Retype the data that follows, keeping every character the same.

### PROVIDED MATERIAL
┄┄┄┄┄┄┄┄┄┄
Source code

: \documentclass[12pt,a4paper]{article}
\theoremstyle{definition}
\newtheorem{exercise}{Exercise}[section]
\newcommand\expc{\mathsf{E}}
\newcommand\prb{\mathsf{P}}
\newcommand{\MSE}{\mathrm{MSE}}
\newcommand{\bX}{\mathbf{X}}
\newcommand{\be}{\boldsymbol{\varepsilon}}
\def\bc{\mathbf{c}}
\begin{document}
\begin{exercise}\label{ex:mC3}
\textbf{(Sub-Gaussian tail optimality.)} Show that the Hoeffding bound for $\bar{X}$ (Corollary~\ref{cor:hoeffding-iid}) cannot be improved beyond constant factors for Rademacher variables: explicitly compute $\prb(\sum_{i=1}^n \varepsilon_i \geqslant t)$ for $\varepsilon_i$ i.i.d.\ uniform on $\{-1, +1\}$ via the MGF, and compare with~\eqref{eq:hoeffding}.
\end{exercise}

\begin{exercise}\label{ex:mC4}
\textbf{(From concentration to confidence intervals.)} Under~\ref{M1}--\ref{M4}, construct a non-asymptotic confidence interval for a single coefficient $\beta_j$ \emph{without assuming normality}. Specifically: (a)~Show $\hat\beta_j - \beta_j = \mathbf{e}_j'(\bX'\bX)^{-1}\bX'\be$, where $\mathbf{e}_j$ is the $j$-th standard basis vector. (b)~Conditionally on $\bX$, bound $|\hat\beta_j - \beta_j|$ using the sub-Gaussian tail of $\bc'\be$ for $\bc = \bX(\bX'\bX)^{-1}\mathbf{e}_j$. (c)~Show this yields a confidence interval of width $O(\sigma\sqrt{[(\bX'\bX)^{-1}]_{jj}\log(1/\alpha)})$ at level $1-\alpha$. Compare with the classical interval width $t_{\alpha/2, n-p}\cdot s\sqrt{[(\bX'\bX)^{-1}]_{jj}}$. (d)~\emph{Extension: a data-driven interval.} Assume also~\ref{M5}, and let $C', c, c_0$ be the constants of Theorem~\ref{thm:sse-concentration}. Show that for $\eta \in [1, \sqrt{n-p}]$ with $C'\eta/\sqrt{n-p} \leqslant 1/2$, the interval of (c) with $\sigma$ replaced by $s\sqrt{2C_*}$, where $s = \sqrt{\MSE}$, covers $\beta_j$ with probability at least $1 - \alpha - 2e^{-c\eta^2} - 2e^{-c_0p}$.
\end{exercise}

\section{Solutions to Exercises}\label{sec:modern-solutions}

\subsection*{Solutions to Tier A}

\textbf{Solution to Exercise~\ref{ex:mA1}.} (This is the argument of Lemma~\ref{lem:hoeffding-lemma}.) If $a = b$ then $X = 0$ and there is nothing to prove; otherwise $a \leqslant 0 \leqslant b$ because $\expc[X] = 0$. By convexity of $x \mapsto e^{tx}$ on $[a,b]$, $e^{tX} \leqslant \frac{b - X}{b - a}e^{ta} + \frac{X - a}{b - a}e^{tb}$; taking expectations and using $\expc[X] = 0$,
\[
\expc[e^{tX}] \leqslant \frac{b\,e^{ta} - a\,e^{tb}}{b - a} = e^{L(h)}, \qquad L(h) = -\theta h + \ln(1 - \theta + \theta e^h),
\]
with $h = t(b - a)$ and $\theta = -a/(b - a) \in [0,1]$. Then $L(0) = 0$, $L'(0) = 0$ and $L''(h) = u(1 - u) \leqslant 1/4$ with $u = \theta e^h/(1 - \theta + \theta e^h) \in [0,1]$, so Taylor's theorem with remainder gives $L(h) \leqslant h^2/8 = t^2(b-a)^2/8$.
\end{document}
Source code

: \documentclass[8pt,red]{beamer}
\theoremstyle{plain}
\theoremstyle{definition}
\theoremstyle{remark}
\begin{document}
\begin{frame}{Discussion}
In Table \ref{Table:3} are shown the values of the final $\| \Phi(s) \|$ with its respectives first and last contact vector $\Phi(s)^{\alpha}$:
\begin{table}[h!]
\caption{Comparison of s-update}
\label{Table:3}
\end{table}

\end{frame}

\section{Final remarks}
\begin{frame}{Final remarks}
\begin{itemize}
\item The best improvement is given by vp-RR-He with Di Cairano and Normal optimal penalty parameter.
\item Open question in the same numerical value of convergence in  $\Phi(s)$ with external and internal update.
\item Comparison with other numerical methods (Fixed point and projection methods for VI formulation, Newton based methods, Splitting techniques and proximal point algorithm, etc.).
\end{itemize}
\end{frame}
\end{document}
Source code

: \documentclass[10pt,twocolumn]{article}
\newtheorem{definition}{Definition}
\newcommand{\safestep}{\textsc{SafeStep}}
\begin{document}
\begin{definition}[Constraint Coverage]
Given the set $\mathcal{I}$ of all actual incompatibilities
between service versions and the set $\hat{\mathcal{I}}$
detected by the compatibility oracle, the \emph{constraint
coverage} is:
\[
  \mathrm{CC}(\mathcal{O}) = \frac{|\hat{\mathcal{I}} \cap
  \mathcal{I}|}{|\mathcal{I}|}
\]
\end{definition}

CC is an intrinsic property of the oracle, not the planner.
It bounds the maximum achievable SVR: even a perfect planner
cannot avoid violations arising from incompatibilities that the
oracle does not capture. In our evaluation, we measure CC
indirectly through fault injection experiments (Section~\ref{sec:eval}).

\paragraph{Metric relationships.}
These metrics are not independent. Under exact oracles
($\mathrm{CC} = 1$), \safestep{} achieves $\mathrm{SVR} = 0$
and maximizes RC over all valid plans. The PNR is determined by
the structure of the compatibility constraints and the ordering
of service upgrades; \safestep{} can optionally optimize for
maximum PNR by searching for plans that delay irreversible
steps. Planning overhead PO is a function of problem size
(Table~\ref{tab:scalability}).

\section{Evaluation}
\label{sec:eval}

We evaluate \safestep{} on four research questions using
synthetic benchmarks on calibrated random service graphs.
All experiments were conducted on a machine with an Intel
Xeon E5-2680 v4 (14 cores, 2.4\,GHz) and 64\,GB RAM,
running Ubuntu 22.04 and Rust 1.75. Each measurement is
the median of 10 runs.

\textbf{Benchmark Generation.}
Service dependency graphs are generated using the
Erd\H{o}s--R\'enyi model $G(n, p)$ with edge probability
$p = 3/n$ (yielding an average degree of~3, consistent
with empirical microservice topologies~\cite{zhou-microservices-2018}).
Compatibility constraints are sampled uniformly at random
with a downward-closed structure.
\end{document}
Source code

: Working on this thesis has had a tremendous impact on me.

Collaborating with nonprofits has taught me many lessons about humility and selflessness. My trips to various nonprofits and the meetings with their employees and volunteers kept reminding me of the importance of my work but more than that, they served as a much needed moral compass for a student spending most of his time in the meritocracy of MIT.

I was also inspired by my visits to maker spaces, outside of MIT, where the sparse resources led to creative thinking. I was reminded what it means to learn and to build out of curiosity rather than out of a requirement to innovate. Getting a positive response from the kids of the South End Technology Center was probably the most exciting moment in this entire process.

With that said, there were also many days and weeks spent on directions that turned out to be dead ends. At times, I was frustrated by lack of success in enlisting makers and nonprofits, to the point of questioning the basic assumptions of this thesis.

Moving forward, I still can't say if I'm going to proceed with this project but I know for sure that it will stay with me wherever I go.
┄┄┄┄┄┄┄┄┄┄
### OUTPUT OF THE TASK
Source code

: \documentclass[12pt,a4paper]{article}
\theoremstyle{definition}
\newtheorem{exercise}{Exercise}[section]
\newcommand\expc{\mathsf{E}}
\newcommand\prb{\mathsf{P}}
\newcommand{\MSE}{\mathrm{MSE}}
\newcommand{\bX}{\mathbf{X}}
\newcommand{\be}{\boldsymbol{\varepsilon}}
\def\bc{\mathbf{c}}
\begin{document}
\begin{exercise}\label{ex:mC3}
\textbf{(Sub-Gaussian tail optimality.)} Show that the Hoeffding bound for $\bar{X}$ (Corollary~\ref{cor:hoeffding-iid}) cannot be improved beyond constant factors for Rademacher variables: explicitly compute $\prb(\sum_{i=1}^n \varepsilon_i \geqslant t)$ for $\varepsilon_i$ i.i.d.\ uniform on $\{-1, +1\}$ via the MGF, and compare with~\eqref{eq:hoeffding}.
\end{exercise}

\begin{exercise}\label{ex:mC4}
\textbf{(From concentration to confidence intervals.)} Under~\ref{M1}--\ref{M4}, construct a non-asymptotic confidence interval for a single coefficient $\beta_j$ \emph{without assuming normality}. Specifically: (a)~Show $\hat\beta_j - \beta_j = \mathbf{e}_j'(\bX'\bX)^{-1}\bX'\be$, where $\mathbf{e}_j$ is the $j$-th standard basis vector. (b)~Conditionally on $\bX$, bound $|\hat\beta_j - \beta_j|$ using the sub-Gaussian tail of $\bc'\be$ for $\bc = \bX(\bX'\bX)^{-1}\mathbf{e}_j$. (c)~Show this yields a confidence interval of width $O(\sigma\sqrt{[(\bX'\bX)^{-1}]_{jj}\log(1/\alpha)})$ at level $1-\alpha$. Compare with the classical interval width $t_{\alpha/2, n-p}\cdot s\sqrt{[(\bX'\bX)^{-1}]_{jj}}$. (d)~\emph{Extension: a data-driven interval.} Assume also~\ref{M5}, and let $C', c, c_0$ be the constants of Theorem~\ref{thm:sse-concentration}. Show that for $\eta \in [1, \sqrt{n-p}]$ with $C'\eta/\sqrt{n-p} \leqslant 1/2$, the interval of (c) with $\sigma$ replaced by $s\sqrt{2C_*}$, where $s = \sqrt{\MSE}$, covers $\beta_j$ with probability at least $1 - \alpha - 2e^{-c\eta^2} - 2e^{-c_0p}$.
\end{exercise}

\section{Solutions to Exercises}\label{sec:modern-solutions}

\subsection*{Solutions to Tier A}

\textbf{Solution to Exercise~\ref{ex:mA1}.} (This is the argument of Lemma~\ref{lem:hoeffding-lemma}.) If $a = b$ then $X = 0$ and there is nothing to prove; otherwise $a \leqslant 0 \leqslant b$ because $\expc[X] = 0$. By convexity of $x \mapsto e^{tx}$ on $[a,b]$, $e^{tX} \leqslant \frac{b - X}{b - a}e^{ta} + \frac{X - a}{b - a}e^{tb}$; taking expectations and using $\expc[X] = 0$,
\[
\expc[e^{tX}] \leqslant \frac{b\,e^{ta} - a\,e^{tb}}{b - a} = e^{L(h)}, \qquad L(h) = -\theta h + \ln(1 - \theta + \theta e^h),
\]
with $h = t(b - a)$ and $\theta = -a/(b - a) \in [0,1]$. Then $L(0) = 0$, $L'(0) = 0$ and $L''(h) = u(1 - u) \leqslant 1/4$ with $u = \theta e^h/(1 - \theta + \theta e^h) \in [0,1]$, so Taylor's theorem with remainder gives $L(h) \leqslant h^2/8 = t^2(b-a)^2/8$.
\end{document}
Source code

: \documentclass[8pt,red]{beamer}
\theoremstyle{plain}
\theoremstyle{definition}
\theoremstyle{remark}
\begin{document}
\begin{frame}{Discussion}
In Table \ref{Table:3} are shown the values of the final $\| \Phi(s) \|$ with its respectives first and last contact vector $\Phi(s)^{\alpha}$:
\begin{table}[h!]
\caption{Comparison of s-update}
\label{Table:3}
\end{table}

\end{frame}

\section{Final remarks}
\begin{frame}{Final remarks}
\begin{itemize}
\item The best improvement is given by vp-RR-He with Di Cairano and Normal optimal penalty parameter.
\item Open question in the same numerical value of convergence in  $\Phi(s)$ with external and internal update.
\item Comparison with other numerical methods (Fixed point and projection methods for VI formulation, Newton based methods, Splitting techniques and proximal point algorithm, etc.).
\end{itemize}
\end{frame}
\end{document}
Source code

: \documentclass[10pt,twocolumn]{article}
\newtheorem{definition}{Definition}
\newcommand{\safestep}{\textsc{SafeStep}}
\begin{document}
\begin{definition}[Constraint Coverage]
Given the set $\mathcal{I}$ of all actual incompatibilities
between service versions and the set $\hat{\mathcal{I}}$
detected by the compatibility oracle, the \emph{constraint
coverage} is:
\[
  \mathrm{CC}(\mathcal{O}) = \frac{|\hat{\mathcal{I}} \cap
  \mathcal{I}|}{|\mathcal{I}|}
\]
\end{definition}

CC is an intrinsic property of the oracle, not the planner.
It bounds the maximum achievable SVR: even a perfect planner
cannot avoid violations arising from incompatibilities that the
oracle does not capture. In our evaluation, we measure CC
indirectly through fault injection experiments (Section~\ref{sec:eval}).

\paragraph{Metric relationships.}
These metrics are not independent. Under exact oracles
($\mathrm{CC} = 1$), \safestep{} achieves $\mathrm{SVR} = 0$
and maximizes RC over all valid plans. The PNR is determined by
the structure of the compatibility constraints and the ordering
of service upgrades; \safestep{} can optionally optimize for
maximum PNR by searching for plans that delay irreversible
steps. Planning overhead PO is a function of problem size
(Table~\ref{tab:scalability}).

\section{Evaluation}
\label{sec:eval}

We evaluate \safestep{} on four research questions using
synthetic benchmarks on calibrated random service graphs.
All experiments were conducted on a machine with an Intel
Xeon E5-2680 v4 (14 cores, 2.4\,GHz) and 64\,GB RAM,
running Ubuntu 22.04 and Rust 1.75. Each measurement is
the median of 10 runs.

\textbf{Benchmark Generation.}
Service dependency graphs are generated using the
Erd\H{o}s--R\'enyi model $G(n, p)$ with edge probability
$p = 3/n$ (yielding an average degree of~3, consistent
with empirical microservice topologies~\cite{zhou-microservices-2018}).
Compatibility constraints are sampled uniformly at random
with a downward-closed structure.
\end{document}
Source code

: Working on this thesis has had a tremendous impact on me.

Collaborating with nonprofits has taught me many lessons about humility and selflessness. My trips to various nonprofits and the meetings with their employees and volunteers kept reminding me of the importance of my work but more than that, they served as a much needed moral compass for a student spending most of his time in the meritocracy of MIT.

I was also inspired by my visits to maker spaces, outside of MIT, where the sparse resources led to creative thinking. I was reminded what it means to learn and to build out of curiosity rather than out of a requirement to innovate. Getting a positive response from the kids of the South End Technology Center was probably the most exciting moment in this entire process.

With that said, there were also many days and weeks spent on directions that turned out to be dead ends. At times, I was frustrated by lack of success in enlisting makers and nonprofits, to the point of questioning the basic assumptions of this thesis.

Moving forward, I still can't say if I'm going to proceed with this project but I know for sure that it will stay with me wherever I go.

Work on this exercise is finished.